A system of equations refers to a set of two or more equations with the same set of variables. The goal is to find values for the variables that satisfy each equation in the system simultaneously. In our exercise, we are dealing with a system of two equations:

• Equation 1: \( a^{2} x - b y = a^{2} - b \)
• Equation 2: \( b x - b^{2} y = 2 + 4b \)

To solve a system of equations, you can use various methods, such as substitution, elimination, or graphical methods.
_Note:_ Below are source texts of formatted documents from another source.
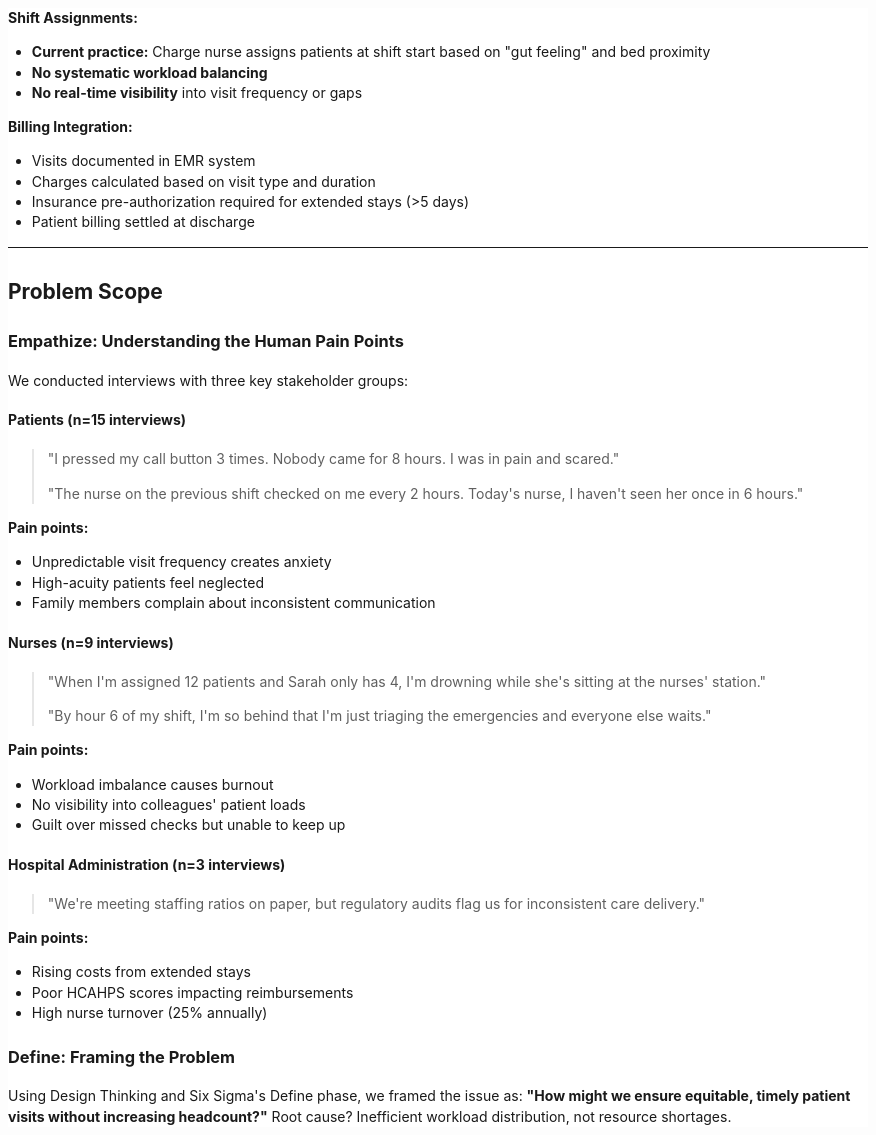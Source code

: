 **Shift Assignments:**
- **Current practice:** Charge nurse assigns patients at shift start based on "gut feeling" and bed proximity
- **No systematic workload balancing**
- **No real-time visibility** into visit frequency or gaps

**Billing Integration:**
- Visits documented in EMR system
- Charges calculated based on visit type and duration
- Insurance pre-authorization required for extended stays (>5 days)
- Patient billing settled at discharge

---

## Problem Scope

### Empathize: Understanding the Human Pain Points

We conducted interviews with three key stakeholder groups:

#### **Patients (n=15 interviews)**
> "I pressed my call button 3 times. Nobody came for 8 hours. I was in pain and scared."
>
> "The nurse on the previous shift checked on me every 2 hours. Today's nurse, I haven't seen her once in 6 hours."

**Pain points:**
- Unpredictable visit frequency creates anxiety
- High-acuity patients feel neglected
- Family members complain about inconsistent communication

#### **Nurses (n=9 interviews)**
> "When I'm assigned 12 patients and Sarah only has 4, I'm drowning while she's sitting at the nurses' station."
>
> "By hour 6 of my shift, I'm so behind that I'm just triaging the emergencies and everyone else waits."

**Pain points:**
- Workload imbalance causes burnout
- No visibility into colleagues' patient loads
- Guilt over missed checks but unable to keep up

#### **Hospital Administration (n=3 interviews)**
> "We're meeting staffing ratios on paper, but regulatory audits flag us for inconsistent care delivery."

**Pain points:**
- Rising costs from extended stays
- Poor HCAHPS scores impacting reimbursements
- High nurse turnover (25% annually)

### Define: Framing the Problem
Using Design Thinking and Six Sigma's Define phase, we framed the issue as: **"How might we ensure equitable, timely patient visits without increasing headcount?"** Root cause? Inefficient workload distribution, not resource shortages.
The solution to a system of equations can be:

• a single unique solution,
• no solution, or
• infinitely many solutions.

In this exercise, we are looking for conditions under which the system has an infinite number of solutions, which often occurs when the equations are dependent, i.e., when they represent the same line in a graphical plane.

For two equations to describe identical lines, every point on one line must also be a point on the other line. This means the equations do not merely intersect at one point, but coincide entirely, having the same slope and intercept.
In the context of our system of equations, having infinitely many solutions essentially means the equations define the same line:

• The first equation: \( a^{2} x - b y = a^{2} - b \)
• The second equation: \( b x - b^{2} y = 2 + 4b \)

To confirm that the lines are identical, we examine the ratios of corresponding coefficients and constants. Identical lines imply that these ratios are equal, leading to specific conditions that the coefficients and constants must satisfy.
Identifying these conditions is key to determining identical lines and consequently, infinite solutions for the system.

Coefficients are the numbers that multiply the variables in an equation, while constants are the standalone numbers.
In our system, the role of coefficients and constants is crucial:

• From Equation 1, the coefficients are \(a^{2}\) and \(-b\) for \(x\) and \(y\) respectively, with the constant being \(a^{2} - b\).
• From Equation 2, the coefficients are \(b\) and \(-b^{2}\), with the constant \(2 + 4b\).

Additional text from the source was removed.